Buttigieg in particular has been explicit on that front, claiming that Sanders’ nomination would hollow out the Democrats’ 40-seat U.S. House majority and hand control back to the GOP. Jack Schillawski, a 22-year old supporter of Buttigieg’s from North Carolina—whose Super Tuesday primary looms soon after South Carolina’s—said he believes Sanders’ nomination would mean Democrats lose control of the House and fail to take the Senate in November. “If he’s the nominee, I’ll vote for him,” said Schillawski. “I wouldn’t be as enthusiastic in campaigning.”

Sanders has seemed to revel in the attacks, capitalizing on news reports about Bernie panic in the Democratic establishment to raise money and proclaim he’s on the right path. As Buttigieg tried to challenge the senator during Tuesday night’s debate, Sanders launched into a common stump speech line about how helpful his “radical ideas” would be if he were elected president.

“The truth is Pete that the American people support my agenda,” Sanders said. “That is why I am beating Trump in virtually every poll that is done and why I will defeat him.”

Rivals have also emphasized a unity approach that Sanders may have trouble pulling off if he is indeed nominated at the top of the ticket when Democrats meet for their convention in July.

There will be those who don’t warm up to Sanders, said Michael Wukela, the communications director for the Sanders campaign in South Carolina—but he said that’d be the case with anyone that Democrats could nominate.

“This idea that, somehow, Bernie Sanders depresses the Democratic vote is just nonsense,” Wukela told The Daily Beast in the Sanders campaign’s Columbia headquarters. “You see it in states like Iowa and New Hampshire, those swing counties that went for Obama in 2008, 2012, and went for Trump in 2016, he wins those counties.”

And many voters—even those supporting other candidates—expressed outrage at the idea of anyone who opposes Trump having a hard time pulling the lever for whoever the Democratic nominee is.
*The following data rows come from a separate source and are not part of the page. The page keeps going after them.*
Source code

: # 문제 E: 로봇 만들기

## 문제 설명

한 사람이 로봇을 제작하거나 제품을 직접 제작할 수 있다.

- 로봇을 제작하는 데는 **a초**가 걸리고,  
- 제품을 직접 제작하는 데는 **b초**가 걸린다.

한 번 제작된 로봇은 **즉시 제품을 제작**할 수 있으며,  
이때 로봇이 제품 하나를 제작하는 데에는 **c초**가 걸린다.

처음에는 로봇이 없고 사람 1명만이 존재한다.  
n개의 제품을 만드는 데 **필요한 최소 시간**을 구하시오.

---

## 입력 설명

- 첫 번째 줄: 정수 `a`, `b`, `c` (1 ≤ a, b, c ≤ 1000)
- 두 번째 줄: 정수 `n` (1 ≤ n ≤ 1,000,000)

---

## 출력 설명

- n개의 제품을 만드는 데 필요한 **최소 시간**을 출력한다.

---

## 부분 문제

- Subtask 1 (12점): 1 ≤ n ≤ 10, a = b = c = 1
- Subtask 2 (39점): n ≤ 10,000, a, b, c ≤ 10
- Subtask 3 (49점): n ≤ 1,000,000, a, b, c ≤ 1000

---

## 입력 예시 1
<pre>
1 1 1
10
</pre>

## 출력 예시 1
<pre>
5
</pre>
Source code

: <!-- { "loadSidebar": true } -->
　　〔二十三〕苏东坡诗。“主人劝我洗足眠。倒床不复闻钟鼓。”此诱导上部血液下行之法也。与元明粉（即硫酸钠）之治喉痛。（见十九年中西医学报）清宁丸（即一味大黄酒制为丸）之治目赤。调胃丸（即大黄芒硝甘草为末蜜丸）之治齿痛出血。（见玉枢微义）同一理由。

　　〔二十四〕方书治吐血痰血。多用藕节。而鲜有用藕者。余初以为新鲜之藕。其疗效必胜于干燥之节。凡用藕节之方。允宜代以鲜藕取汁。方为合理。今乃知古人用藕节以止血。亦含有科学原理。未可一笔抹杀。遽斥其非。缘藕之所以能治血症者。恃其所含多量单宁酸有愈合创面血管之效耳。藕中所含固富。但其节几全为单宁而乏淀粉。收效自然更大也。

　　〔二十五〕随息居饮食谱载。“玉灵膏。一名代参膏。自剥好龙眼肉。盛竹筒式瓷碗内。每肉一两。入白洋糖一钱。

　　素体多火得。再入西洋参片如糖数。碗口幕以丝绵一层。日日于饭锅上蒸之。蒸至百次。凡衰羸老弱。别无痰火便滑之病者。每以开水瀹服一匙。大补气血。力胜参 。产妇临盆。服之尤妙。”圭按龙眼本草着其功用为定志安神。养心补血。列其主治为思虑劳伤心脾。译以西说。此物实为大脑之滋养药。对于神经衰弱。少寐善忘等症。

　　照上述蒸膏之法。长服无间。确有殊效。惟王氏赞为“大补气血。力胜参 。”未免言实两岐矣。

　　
Anyone who doesn’t vote or votes third-party, said Theresa Eaman in Rock Hill, “has basically voted for Trump, and that bothers me.”

An issue that has continued to haunt Sanders’ campaign as he tries expanding his base, however, remains the fallout from his challenge to former Secretary of State Hillary Clinton.

Although Sanders eventually backed and campaigned for Clinton in 2016—and has pledged to support whoever the nominee is because of the importance of beating Trump in November—some voters here remained skeptical of his sincerity.

To 71-year-old undecided voter Jackie Tucker, Sanders was "not supportive" of Clinton. Standing outside of a Biden event this week, she listed off her concerns.

Sanders isn’t a Democrat. And she fears history repeating itself in 2020 because in her eyes Sanders didn't do enough to bring his supporters to Clinton's aid in the general election. "He just didn't do what he was supposed to do,” Tucker said.

But Tucker, a lifelong Democratic voter, still pledged to support Sanders in the general election if it comes to that. "To me, anybody would be better than Donald Trump," she said.

This stage of the primary season is when some voters begin to make peace with reality and what’s left in front of them. The candidate they loved and cheered for may already be gone, and the final days before their states’ primaries can present a soul-searching task of reconciling the perfect with the just good enough. Some voters are engaging with the Democratic primary even while they’re fatalistic that it will amount to anything.

“I hate to say this, but I believe Trump is going to win no matter who the Democrats put up,” said Matt, a Buttigieg-supporting teacher from Rock Hill who declined to give his last name.

That narrowing of the 2020 field hasn’t helped sway 43-year-old Connie Johnson, a former Marianne Williamson supporter, to Sanders’ movement. Johnson labeled Sanders “a career politician,” after Steyer’s event in Orangeburg.

Sanders’ age is a concern for her. She wants something new, something fresh. She's not willing to vote against her values, she said, "for the sake of beating Trump.”

If Sanders is the nominee, she said she’ll still vote in the general election. She may just write in a name instead.